Though the basic configuration of ECCR shown in Figure 5 is simple and intuitive, its area overhead may be regarded as being too costly. Particularly, since the serially connected two inverters were selected as a unit delay element in the ECCR delay lines, quite a lot of stages are required to sample the full waveform of one system clock cycle. If inverters are implemented to have a propagation delay of 0.2ns and a system clock is at the frequency of 50MHz, then at least 50 stages of unit delay elements are needed. These amount to 100 inverters and 50 flipflop stages! An alternative configuration is shown in Figure 7 . This configuration reduces the waste of flipflop stages and inverters at the first part of register stages by replacing the inverters placed in this part with elements with a larger delay size and removing the CAPs and the UPDs associated with those delay element stages. This is justified by the observation that these flipflop stages would always sample only logical 1's during Capture-DR state and would not change the wired-and output signal with the sequential updates during Update-DR state.
Finally, board or system design phase, designers are required to be careful to make the skewes of system clocks and the test clock(TCK) to neigboring chips identical.. For this purpose, designers may route those clocks along the same path.
Conclusion and Future Work
We proposed an at-speed boundary-scan interconnect test solution. The proposed test circuit design and test algorithms can serve as means to overcome the problem of the timing-related defects on today's high-speed multiple system clocked boards with limited physical accessibility. Due to the complete conformity with the IEEE 1149.1 standard test structure, the existing boundary-scan software and test equipment can still be used.

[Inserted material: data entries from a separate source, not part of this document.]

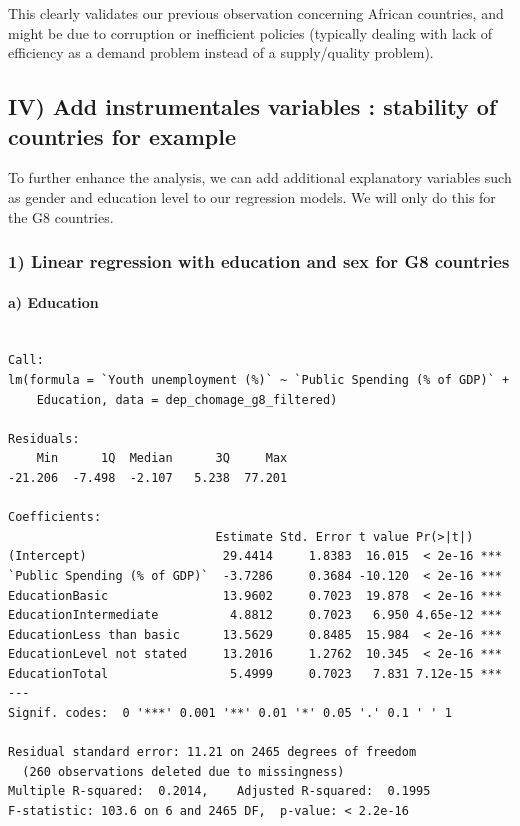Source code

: \documentclass[
  letterpaper,
  DIV=11,
  numbers=noendperiod]{scrartcl}
\let\oldparagraph\paragraph
\renewcommand{\paragraph}[1]{\oldparagraph{#1}\mbox{}}
\begin{document}
This clearly validates our previous observation concerning African
countries, and might be due to corruption or inefficient policies
(typically dealing with lack of efficiency as a demand problem instead
of a supply/quality problem).

\hypertarget{iv-add-instrumentales-variables-stability-of-countries-for-example}{%
\subsection{IV) Add instrumentales variables : stability of countries
for
example}\label{iv-add-instrumentales-variables-stability-of-countries-for-example}}

To further enhance the analysis, we can add additional explanatory
variables such as gender and education level to our regression models.
We will only do this for the G8 countries.

\hypertarget{linear-regression-with-education-and-sex-for-g8-countries}{%
\subsubsection{1) Linear regression with education and sex for G8
countries}\label{linear-regression-with-education-and-sex-for-g8-countries}}

\hypertarget{a-education}{%
\paragraph{a) Education}\label{a-education}}

\begin{verbatim}

Call:
lm(formula = `Youth unemployment (%)` ~ `Public Spending (% of GDP)` + 
    Education, data = dep_chomage_g8_filtered)

Residuals:
    Min      1Q  Median      3Q     Max 
-21.206  -7.498  -2.107   5.238  77.201 

Coefficients:
                             Estimate Std. Error t value Pr(>|t|)    
(Intercept)                   29.4414     1.8383  16.015  < 2e-16 ***
`Public Spending (% of GDP)`  -3.7286     0.3684 -10.120  < 2e-16 ***
EducationBasic                13.9602     0.7023  19.878  < 2e-16 ***
EducationIntermediate          4.8812     0.7023   6.950 4.65e-12 ***
EducationLess than basic      13.5629     0.8485  15.984  < 2e-16 ***
EducationLevel not stated     13.2016     1.2762  10.345  < 2e-16 ***
EducationTotal                 5.4999     0.7023   7.831 7.12e-15 ***
---
Signif. codes:  0 '***' 0.001 '**' 0.01 '*' 0.05 '.' 0.1 ' ' 1

Residual standard error: 11.21 on 2465 degrees of freedom
  (260 observations deleted due to missingness)
Multiple R-squared:  0.2014,    Adjusted R-squared:  0.1995 
F-statistic: 103.6 on 6 and 2465 DF,  p-value: < 2.2e-16
\end{verbatim}
\end{document}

Though the at-speed boundary-scan design in this paper can control the boundary-scan cells in each component independently of the way those in the other components are being controlled, it does not provide an effective method to simultaneously control every cell which may be associated with different domains of system clock frequencies within each component. Our on-going research work is targeted at providing a solution to this problem.